Federal regulators are examining CRA in the aftermath of the financial crisis. The act passed by Congress in 1977 was designed to encourage financial institutions to meet the credit needs of the communities in which they operate, including low- and moderate-income neighborhoods. Compliance is monitored through audits and a poor record of CRA compliance is supposed to be taken into consideration when the financial institution applies for deposit facilities, including mergers and acquisitions.

However, recent FDIC data suggests that financial institutions are not meeting the needs of their communities even under CRA, Ratcliffe said. The FDIC reported that a quarter of U.S. households are un- or underbanked, including 54 percent of black and 43 percent of Hispanic households. Nearly one in five lower-income households does not have a bank account at all. Further, 35-70 million Americans lack sufficient credit history to determine a credit score. For such individuals, reliance on alternative financial services adds costs and handicaps one’s chance of achieving greater financial security.

“Yet, from the ratings on CRA tests, it appears that our banks are meeting the credit needs of their communities well,” Ratcliffe told regulators. In the prior two years, 98 percent of large banks rated satisfactory or better (25.3 percent Outstanding and 71.5 percent Satisfactory), and rejections of bank applications for merger or acquisition on CRA grounds are extremely rare, she said.

“Consider Charlotte, where Wachovia and Bank of America hold 92 percent f deposits and both received “Outstanding” ratings on their 2006 service test,” Ratcliffe said. “Yet, in this banking city, 37 percent of households (286,000 total households), are un- or underbanked (10.9 percent unbanked; another 26.5 percent underbanked), above the national average.”

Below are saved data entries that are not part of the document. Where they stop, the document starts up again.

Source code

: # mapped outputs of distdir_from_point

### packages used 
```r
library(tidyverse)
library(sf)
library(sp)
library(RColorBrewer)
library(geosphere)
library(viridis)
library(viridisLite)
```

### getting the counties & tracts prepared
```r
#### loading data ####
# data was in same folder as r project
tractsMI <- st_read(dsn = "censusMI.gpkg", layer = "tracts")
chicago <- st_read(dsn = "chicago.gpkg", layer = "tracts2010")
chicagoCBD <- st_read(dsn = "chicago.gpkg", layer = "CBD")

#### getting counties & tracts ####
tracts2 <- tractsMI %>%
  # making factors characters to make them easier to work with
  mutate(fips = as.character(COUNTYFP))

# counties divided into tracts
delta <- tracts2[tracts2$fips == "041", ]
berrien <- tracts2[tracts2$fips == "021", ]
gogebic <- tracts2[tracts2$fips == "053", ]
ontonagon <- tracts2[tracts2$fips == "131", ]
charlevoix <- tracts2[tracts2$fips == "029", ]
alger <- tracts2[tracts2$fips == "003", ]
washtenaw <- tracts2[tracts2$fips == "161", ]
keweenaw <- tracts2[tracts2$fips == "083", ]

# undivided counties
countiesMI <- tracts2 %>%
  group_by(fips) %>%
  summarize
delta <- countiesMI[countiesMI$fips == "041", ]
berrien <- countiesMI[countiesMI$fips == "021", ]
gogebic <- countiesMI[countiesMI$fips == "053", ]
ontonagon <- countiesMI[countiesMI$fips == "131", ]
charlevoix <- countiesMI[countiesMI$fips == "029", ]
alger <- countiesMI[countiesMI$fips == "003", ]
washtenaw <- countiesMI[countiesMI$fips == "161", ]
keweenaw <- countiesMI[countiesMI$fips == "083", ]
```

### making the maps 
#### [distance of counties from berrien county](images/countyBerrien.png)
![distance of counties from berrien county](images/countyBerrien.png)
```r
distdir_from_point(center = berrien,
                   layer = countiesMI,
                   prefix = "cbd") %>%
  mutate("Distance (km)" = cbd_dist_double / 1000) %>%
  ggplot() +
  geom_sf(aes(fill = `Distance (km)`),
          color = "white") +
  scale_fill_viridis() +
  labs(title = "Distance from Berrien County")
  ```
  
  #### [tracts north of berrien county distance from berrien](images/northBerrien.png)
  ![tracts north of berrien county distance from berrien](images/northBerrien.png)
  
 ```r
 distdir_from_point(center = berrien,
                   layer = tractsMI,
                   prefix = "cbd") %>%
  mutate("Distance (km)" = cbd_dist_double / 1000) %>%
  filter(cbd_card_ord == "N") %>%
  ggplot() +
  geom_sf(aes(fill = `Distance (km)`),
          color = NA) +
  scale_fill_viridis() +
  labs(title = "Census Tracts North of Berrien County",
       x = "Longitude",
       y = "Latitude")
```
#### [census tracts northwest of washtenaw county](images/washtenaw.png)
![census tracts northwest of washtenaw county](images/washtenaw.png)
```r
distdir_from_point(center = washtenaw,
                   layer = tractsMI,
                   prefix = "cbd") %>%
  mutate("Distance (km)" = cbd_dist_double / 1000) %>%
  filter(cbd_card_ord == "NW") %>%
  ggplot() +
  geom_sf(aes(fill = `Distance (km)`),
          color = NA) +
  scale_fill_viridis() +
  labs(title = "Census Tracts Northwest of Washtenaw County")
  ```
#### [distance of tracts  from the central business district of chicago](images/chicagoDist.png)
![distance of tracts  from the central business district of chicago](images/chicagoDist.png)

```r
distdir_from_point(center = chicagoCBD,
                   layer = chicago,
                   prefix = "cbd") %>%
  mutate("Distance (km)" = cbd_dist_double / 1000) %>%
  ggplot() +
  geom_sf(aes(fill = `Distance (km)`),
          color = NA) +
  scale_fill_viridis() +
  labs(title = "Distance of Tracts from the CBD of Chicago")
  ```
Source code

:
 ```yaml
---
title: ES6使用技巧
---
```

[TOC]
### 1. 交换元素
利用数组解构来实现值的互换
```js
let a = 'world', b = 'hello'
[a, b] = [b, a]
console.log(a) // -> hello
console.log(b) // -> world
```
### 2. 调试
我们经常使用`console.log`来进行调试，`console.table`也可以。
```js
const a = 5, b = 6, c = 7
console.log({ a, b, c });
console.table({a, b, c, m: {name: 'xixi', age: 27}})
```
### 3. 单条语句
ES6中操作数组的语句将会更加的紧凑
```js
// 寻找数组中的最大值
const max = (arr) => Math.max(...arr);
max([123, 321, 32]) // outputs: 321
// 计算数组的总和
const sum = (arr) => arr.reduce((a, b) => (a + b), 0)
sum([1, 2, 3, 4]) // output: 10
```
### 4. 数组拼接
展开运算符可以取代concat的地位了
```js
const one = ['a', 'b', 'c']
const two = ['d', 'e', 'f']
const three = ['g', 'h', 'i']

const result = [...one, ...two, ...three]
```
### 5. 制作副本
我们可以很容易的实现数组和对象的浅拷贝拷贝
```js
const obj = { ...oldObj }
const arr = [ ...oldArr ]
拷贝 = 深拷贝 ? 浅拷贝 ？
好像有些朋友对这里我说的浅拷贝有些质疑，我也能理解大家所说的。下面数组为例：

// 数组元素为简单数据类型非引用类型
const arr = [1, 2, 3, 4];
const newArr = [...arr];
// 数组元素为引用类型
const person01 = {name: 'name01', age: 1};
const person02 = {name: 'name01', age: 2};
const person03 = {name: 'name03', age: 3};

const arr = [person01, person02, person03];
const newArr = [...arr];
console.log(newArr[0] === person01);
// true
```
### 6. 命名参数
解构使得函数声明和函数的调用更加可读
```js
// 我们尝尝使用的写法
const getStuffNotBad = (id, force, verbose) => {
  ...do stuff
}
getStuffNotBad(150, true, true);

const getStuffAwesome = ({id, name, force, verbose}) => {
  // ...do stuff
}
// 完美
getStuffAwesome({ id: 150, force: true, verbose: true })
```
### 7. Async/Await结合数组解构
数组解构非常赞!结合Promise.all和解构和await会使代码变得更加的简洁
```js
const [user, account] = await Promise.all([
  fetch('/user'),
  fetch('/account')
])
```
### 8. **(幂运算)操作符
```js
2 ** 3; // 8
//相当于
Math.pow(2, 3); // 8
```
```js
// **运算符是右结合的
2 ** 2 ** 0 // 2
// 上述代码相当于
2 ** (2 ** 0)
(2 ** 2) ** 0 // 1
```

“We can only conclude that the service test must be measuring the wrong thing,” Ratcliffe said. “It is time to find a new approach.”

Ratcliffe recommended that regulators develop better assessment tools to evaluate an institution’s compliance with CRA and that those tools are designed to better meet the credit needs of the communities they serve.

View her testimony.

Mortgage finance is a major area of focus for the Center for Community Capital, the leading center for research and policy analysis on the transformative power of capital on households and communities in the United States. The center is part of the College of Arts and Sciences at the University of North Carolina at Chapel Hill. Its in-depth analyses help policymakers, advocates and the private sector find sustainable ways to expand economic opportunity to more people, more effectively. For more information, visit www.ccc.unc.edu or call (919) 843-2140.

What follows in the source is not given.